[Collection entries]:

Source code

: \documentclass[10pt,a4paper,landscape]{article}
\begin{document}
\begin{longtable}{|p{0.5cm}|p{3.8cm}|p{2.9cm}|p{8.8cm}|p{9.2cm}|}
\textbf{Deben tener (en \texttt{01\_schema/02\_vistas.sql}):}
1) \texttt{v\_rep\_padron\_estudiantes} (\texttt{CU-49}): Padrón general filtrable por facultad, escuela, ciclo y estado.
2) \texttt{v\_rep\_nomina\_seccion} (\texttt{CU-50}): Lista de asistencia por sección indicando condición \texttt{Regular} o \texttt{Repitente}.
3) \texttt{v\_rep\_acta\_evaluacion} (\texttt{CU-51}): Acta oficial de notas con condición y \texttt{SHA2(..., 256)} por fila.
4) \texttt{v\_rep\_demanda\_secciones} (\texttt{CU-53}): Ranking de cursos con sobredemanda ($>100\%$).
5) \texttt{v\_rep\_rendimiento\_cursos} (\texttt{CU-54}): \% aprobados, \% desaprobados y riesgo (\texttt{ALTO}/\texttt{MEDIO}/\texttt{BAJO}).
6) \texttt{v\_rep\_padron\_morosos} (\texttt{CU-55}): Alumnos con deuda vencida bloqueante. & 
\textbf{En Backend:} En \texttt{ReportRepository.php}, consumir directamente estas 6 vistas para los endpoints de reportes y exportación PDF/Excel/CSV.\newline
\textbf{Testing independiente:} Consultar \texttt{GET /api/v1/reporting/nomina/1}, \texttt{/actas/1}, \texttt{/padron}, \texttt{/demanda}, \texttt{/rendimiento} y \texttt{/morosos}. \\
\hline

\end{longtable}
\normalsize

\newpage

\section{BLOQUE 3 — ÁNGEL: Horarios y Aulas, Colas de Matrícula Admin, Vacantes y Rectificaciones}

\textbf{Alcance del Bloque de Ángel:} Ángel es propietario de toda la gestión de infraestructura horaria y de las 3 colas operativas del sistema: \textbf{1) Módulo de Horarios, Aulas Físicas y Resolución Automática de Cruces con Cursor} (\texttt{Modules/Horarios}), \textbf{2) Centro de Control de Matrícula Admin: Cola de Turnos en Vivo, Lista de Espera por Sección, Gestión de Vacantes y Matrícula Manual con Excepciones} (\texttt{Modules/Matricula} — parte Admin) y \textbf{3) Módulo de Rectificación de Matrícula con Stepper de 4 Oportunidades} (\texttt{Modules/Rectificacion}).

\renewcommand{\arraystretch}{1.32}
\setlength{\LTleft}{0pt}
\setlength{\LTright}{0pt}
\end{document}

[What the exercise asks]:
The lines you return should be those above that contain the word "begin", every one of them.

[Response]:
\begin{document}
\begin{longtable}{|p{0.5cm}|p{3.8cm}|p{2.9cm}|p{8.8cm}|p{9.2cm}|}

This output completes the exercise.